PROBLEM: Give back a single number: the count of lines in the data that contain the string "song".

RECORD EXCERPTS:
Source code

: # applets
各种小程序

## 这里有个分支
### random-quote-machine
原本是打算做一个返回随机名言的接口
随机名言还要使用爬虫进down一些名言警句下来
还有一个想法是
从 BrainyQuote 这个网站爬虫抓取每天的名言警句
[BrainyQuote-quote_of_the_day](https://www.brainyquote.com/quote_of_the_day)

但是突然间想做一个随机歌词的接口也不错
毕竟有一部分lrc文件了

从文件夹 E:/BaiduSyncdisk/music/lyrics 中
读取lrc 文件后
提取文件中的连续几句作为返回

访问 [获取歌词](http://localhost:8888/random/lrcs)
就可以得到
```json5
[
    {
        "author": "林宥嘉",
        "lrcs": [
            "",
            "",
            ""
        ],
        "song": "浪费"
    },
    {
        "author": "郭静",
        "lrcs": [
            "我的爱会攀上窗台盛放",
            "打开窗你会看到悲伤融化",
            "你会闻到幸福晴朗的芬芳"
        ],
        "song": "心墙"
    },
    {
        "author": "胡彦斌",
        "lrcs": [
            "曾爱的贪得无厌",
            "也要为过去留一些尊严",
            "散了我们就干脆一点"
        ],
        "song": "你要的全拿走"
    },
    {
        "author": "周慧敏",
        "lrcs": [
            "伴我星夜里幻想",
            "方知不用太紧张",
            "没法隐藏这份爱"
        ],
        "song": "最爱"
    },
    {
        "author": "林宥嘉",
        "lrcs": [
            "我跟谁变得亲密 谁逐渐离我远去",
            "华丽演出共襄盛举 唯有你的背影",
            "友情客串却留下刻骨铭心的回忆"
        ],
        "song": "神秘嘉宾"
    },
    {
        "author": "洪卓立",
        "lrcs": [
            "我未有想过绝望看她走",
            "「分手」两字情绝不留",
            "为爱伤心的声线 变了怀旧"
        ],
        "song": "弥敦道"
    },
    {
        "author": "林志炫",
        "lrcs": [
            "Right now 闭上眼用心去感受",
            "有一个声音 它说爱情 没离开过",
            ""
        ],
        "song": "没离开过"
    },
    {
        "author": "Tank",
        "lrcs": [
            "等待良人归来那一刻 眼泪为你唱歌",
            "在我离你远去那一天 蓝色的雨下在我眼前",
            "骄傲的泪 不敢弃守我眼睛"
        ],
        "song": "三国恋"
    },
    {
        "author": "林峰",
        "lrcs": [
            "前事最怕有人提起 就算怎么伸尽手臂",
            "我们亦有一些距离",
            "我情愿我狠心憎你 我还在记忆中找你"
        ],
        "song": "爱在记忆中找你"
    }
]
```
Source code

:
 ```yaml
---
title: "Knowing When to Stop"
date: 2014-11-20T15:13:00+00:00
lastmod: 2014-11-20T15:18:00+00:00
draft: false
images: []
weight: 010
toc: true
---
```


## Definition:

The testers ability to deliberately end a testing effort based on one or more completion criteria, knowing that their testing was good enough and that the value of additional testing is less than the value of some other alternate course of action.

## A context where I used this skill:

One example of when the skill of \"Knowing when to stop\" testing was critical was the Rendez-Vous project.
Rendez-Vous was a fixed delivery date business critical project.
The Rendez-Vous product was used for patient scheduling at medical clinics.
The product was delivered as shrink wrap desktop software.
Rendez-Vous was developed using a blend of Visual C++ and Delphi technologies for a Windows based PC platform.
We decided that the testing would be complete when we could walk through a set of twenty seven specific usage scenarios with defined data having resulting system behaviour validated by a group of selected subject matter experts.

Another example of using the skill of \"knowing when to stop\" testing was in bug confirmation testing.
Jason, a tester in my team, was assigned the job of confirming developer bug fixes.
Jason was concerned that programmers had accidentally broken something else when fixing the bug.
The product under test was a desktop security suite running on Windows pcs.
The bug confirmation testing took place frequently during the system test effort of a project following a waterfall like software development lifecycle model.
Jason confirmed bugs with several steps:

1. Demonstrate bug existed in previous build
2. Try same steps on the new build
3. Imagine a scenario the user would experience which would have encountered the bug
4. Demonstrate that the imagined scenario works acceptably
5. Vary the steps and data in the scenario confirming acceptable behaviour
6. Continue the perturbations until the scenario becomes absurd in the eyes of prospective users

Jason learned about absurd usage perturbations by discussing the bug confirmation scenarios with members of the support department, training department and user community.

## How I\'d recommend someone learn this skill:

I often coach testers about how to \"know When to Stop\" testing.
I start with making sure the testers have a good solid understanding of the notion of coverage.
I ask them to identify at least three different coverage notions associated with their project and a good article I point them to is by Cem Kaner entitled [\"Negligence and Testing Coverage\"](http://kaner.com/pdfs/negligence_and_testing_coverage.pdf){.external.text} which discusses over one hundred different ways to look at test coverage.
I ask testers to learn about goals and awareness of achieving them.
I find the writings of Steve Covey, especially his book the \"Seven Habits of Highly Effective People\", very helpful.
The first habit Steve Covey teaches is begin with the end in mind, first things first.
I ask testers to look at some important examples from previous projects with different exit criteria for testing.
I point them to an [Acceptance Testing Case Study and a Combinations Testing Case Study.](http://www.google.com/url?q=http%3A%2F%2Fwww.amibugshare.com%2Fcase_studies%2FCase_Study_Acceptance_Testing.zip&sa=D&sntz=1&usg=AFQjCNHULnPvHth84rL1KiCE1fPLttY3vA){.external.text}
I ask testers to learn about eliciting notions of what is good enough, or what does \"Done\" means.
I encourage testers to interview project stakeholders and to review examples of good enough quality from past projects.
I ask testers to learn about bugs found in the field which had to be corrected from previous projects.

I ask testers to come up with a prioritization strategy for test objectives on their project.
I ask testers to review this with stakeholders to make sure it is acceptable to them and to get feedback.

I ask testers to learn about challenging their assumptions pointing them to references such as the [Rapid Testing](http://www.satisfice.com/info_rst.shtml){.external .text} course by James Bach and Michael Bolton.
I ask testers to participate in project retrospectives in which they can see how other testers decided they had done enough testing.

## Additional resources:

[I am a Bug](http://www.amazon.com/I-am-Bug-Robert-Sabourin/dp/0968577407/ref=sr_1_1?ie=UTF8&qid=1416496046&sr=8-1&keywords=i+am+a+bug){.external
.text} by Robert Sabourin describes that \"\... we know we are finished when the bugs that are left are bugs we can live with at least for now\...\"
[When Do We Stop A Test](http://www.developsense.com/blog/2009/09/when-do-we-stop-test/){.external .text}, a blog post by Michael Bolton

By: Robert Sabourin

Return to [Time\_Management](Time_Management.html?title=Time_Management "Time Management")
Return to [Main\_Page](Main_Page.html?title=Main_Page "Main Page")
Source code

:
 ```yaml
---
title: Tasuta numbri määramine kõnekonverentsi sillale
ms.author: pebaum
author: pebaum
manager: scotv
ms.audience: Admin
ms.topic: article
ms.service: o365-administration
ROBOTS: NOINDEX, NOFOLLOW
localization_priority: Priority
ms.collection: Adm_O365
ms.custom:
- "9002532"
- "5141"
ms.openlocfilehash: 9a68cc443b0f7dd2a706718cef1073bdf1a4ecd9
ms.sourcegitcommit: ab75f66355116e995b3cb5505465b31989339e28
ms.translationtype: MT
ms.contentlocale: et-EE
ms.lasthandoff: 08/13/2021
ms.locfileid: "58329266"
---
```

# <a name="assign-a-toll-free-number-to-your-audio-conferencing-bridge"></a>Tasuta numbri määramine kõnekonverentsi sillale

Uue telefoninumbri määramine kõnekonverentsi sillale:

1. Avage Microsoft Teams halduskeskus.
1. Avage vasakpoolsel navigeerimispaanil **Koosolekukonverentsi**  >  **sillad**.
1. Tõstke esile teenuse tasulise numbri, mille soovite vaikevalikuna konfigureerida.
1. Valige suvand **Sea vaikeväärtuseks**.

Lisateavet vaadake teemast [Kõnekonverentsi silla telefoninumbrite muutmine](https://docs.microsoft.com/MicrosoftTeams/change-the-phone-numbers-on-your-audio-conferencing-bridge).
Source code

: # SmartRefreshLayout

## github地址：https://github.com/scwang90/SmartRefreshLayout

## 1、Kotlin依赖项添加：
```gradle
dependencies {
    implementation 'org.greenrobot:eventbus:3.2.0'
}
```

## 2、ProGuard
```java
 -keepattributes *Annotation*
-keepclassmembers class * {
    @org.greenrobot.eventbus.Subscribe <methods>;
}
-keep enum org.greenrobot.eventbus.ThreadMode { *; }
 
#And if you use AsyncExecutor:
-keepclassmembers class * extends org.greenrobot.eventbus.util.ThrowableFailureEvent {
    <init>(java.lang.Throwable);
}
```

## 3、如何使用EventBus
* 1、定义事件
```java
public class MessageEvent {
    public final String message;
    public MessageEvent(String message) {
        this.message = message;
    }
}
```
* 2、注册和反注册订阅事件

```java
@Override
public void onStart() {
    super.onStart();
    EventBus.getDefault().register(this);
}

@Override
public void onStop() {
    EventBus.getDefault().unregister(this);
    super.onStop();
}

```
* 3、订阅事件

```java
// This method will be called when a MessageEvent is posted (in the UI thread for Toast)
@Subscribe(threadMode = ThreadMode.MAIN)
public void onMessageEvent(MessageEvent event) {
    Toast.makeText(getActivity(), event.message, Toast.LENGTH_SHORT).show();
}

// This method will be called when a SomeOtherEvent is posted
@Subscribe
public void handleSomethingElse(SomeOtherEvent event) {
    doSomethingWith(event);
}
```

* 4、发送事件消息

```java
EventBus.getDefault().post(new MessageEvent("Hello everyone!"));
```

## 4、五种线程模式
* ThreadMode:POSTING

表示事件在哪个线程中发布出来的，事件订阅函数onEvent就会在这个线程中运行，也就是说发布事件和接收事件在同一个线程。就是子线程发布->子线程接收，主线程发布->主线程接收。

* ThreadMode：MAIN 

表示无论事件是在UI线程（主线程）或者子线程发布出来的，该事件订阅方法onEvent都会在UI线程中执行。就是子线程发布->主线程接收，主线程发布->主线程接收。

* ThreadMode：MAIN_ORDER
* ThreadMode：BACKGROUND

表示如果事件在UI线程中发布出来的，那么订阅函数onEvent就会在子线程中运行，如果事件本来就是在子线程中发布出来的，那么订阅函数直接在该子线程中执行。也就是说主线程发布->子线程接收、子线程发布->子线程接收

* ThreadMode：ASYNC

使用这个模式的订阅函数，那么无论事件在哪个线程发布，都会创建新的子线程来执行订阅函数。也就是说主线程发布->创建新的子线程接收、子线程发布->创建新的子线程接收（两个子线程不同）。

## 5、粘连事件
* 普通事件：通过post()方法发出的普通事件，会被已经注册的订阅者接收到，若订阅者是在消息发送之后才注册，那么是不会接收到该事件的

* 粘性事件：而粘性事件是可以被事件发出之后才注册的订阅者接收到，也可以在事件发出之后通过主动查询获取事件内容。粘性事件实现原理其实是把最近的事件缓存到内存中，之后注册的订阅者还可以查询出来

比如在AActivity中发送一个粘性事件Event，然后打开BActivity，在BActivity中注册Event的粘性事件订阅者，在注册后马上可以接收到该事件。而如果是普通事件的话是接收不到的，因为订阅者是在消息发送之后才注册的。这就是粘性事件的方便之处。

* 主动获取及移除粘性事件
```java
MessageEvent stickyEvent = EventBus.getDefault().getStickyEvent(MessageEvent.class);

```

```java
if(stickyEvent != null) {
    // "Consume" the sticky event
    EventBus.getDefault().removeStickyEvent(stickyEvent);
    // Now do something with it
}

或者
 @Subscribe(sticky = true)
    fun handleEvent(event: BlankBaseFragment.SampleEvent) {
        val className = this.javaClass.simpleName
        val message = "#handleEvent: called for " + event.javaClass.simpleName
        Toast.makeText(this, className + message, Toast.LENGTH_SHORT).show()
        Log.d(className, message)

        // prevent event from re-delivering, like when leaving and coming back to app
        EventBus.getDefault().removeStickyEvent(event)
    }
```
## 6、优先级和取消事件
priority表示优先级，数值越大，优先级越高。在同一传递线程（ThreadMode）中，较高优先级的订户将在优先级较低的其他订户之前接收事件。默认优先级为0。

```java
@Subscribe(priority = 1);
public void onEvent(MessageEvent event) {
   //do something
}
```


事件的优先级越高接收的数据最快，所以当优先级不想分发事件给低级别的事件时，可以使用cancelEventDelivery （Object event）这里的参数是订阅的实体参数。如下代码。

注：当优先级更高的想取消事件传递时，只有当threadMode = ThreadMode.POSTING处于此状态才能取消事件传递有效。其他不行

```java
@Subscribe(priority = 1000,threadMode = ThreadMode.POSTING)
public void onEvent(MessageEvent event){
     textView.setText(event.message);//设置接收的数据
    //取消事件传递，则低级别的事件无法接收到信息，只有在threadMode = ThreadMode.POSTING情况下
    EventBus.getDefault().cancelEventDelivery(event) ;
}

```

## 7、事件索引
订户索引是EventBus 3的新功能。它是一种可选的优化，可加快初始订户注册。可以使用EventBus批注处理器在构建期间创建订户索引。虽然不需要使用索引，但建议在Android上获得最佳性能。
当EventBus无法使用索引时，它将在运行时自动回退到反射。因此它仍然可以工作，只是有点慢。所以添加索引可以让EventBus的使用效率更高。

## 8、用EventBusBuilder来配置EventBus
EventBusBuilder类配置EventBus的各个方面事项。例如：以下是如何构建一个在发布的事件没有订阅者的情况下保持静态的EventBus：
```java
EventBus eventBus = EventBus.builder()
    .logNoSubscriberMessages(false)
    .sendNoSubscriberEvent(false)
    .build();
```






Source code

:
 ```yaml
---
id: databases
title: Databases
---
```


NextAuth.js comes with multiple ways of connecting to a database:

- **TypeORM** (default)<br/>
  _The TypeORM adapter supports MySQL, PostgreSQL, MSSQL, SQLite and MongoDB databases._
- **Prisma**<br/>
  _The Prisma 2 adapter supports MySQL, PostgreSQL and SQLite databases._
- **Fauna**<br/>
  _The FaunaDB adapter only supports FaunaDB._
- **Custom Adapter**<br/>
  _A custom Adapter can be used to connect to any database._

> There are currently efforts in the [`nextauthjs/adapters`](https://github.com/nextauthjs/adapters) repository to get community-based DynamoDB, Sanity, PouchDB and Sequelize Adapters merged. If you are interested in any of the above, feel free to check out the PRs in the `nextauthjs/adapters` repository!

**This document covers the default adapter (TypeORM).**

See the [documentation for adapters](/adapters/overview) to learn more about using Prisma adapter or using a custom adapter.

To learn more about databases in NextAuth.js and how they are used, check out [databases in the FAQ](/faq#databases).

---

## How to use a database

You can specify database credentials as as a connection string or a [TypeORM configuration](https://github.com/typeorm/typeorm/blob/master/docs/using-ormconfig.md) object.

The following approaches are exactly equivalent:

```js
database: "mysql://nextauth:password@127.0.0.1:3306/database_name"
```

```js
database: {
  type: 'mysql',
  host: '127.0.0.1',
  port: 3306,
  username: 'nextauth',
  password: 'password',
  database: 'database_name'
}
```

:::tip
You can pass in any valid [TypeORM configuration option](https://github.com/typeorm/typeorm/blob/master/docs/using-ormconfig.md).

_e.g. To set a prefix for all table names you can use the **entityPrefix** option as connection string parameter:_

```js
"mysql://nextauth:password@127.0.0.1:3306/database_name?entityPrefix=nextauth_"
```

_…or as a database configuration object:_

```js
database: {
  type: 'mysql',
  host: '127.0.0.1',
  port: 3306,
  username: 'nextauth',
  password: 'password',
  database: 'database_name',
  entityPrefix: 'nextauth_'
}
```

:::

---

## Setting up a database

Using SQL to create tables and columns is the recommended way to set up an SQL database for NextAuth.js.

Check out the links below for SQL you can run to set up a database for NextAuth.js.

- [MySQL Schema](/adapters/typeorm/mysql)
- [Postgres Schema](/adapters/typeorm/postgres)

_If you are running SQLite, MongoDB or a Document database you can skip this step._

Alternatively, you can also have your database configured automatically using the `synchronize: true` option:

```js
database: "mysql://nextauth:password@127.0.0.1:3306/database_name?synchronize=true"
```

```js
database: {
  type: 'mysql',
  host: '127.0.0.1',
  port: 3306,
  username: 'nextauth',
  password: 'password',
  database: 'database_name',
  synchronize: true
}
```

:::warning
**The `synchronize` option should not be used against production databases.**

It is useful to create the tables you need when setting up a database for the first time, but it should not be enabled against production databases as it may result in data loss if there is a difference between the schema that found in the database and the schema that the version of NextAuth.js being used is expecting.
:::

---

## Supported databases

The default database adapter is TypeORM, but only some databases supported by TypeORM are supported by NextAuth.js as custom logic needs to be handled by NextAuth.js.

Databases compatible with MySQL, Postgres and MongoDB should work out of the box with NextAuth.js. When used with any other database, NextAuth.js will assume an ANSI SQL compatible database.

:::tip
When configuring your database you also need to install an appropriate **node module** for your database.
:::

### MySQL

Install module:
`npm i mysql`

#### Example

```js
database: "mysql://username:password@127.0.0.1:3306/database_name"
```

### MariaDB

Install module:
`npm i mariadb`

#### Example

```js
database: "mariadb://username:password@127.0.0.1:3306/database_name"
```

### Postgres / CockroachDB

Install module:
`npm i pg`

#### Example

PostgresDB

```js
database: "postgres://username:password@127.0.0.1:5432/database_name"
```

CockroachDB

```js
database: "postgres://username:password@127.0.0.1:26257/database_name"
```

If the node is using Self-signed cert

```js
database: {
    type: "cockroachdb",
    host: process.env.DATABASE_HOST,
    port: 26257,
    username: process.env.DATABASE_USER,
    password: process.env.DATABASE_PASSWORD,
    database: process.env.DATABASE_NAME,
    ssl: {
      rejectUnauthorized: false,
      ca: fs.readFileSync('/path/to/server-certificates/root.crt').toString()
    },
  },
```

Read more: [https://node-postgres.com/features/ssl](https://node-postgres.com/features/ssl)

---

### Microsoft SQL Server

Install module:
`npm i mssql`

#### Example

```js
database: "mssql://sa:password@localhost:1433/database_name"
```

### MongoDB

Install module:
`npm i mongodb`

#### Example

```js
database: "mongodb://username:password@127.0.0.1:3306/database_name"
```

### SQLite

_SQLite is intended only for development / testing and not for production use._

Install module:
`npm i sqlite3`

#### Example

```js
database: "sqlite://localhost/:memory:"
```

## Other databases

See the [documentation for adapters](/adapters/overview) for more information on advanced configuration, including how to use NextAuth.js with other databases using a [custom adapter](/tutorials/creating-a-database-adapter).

TASK ANSWER: 9